Today and as sea level continues to rise in the future, extreme high tide events cause Honolulu, Hawai‘i’s primary urban center to experience flooding not just from water washing directly over the shoreline, but also from groundwater inundation as the water table is pushed toward the surface, and reverse flow through the municipal drainage system. In a study published in Scientific Reports, researchers at the University of Hawai‘i at Mānoa School of Ocean and Earth Science and Technology, found in the next few decades, sea level rise will likely cause large and increasing percentages of land area to be impacted simultaneously by the three flood mechanisms.
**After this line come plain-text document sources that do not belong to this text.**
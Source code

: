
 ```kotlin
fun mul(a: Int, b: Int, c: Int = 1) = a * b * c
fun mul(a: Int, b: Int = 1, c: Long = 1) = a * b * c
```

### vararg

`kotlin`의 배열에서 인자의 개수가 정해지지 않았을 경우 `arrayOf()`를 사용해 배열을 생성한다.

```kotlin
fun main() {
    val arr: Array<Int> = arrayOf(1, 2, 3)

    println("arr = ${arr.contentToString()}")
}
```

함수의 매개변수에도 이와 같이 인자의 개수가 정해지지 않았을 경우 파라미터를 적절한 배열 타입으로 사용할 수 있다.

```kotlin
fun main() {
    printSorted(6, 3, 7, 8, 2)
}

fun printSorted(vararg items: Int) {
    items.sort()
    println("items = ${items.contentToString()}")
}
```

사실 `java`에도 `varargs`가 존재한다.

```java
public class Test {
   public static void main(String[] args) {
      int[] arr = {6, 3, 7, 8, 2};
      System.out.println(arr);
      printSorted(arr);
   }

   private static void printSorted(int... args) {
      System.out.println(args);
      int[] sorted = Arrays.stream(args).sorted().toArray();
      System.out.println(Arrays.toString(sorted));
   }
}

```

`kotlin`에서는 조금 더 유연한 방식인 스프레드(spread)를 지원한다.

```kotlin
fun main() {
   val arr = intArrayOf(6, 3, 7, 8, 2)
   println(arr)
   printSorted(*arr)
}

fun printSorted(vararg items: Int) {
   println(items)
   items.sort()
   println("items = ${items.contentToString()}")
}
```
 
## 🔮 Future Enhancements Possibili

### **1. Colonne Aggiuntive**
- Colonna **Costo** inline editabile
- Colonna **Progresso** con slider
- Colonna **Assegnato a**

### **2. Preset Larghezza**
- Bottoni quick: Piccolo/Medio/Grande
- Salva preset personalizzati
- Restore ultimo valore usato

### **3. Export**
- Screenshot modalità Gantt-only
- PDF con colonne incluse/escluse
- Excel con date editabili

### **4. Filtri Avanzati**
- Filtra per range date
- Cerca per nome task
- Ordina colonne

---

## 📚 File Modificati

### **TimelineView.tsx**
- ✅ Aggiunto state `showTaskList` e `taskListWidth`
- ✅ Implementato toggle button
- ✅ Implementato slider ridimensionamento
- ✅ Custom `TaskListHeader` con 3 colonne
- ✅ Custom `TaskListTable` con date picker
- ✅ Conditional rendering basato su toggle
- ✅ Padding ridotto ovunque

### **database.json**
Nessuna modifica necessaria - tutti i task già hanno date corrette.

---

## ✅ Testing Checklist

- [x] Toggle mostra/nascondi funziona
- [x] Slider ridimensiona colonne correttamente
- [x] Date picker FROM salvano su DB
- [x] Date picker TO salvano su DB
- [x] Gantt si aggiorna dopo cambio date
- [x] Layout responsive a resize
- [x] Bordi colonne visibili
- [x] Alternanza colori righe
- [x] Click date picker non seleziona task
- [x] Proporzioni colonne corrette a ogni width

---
Further, they found that groundwater inundation represents the most extensive flood source, while direct marine inundation represents the least extensive—only three percent of the predicted flooding.
“This is significant because many people think that sea level rise can be mitigated by seawalls,” said Shellie Habel, lead author of the study and coastal geologist and extension agent with the University of Hawai‘i Sea Grant College Program and UH Coastal Geology Group. “But a seawall will not stop groundwater inundation. Our results highlight the need to readjust our thinking regarding the flooding that accompanies sea level rise. We want to be sure to implement flood management strategies that will be effective at mitigating flooding.”
This requires that all types of flooding be thoroughly assessed.
Habel and co-authors developed a method that identified the various flood types and their extent. Flood maps were produced by simulating flood locations and depths generated by each of the three mechanisms and by overlapping the simulations to identify areas vulnerable to combined flooding over the coming decades.
Colleagues at the UH Sea Level Center then developed a statistical model that considers predicted tide and projected magnitudes of local sea level rise to establish the frequency with which flooding is likely to occur in given locations.
With these flood simulations, the research team assessed critical infrastructure that is likely to fail and cause direct impacts, such as dangerous or impassable roadways, storm drainage inlets likely to fail or act as pathways for additional flooding, and non-functional or flooded cesspools.
The impacts were found to be widespread among Honolulu’s heavily densified primary urban center.
“Because each type of flooding infiltrates through unique pathways, they will require unique engineering strategies to manage,” said Habel. “The design of flood management strategies required to mitigate these impacts necessitate site-specific consideration of each mechanism to avoid being ineffective.”
In partnership with the Honolulu Board of Water Supply, the University of Hawai‘i, Hawai‘i Sea Grant, and other stakeholders, the authors plan to develop a real-time coastal groundwater monitoring network. Data collected through the monitoring network will help improve the capabilities of the modeling such as the ability to incorporate the effects of extreme rainfall. The network would also provide information that could inform the development of short, mid and long-term flood management strategies.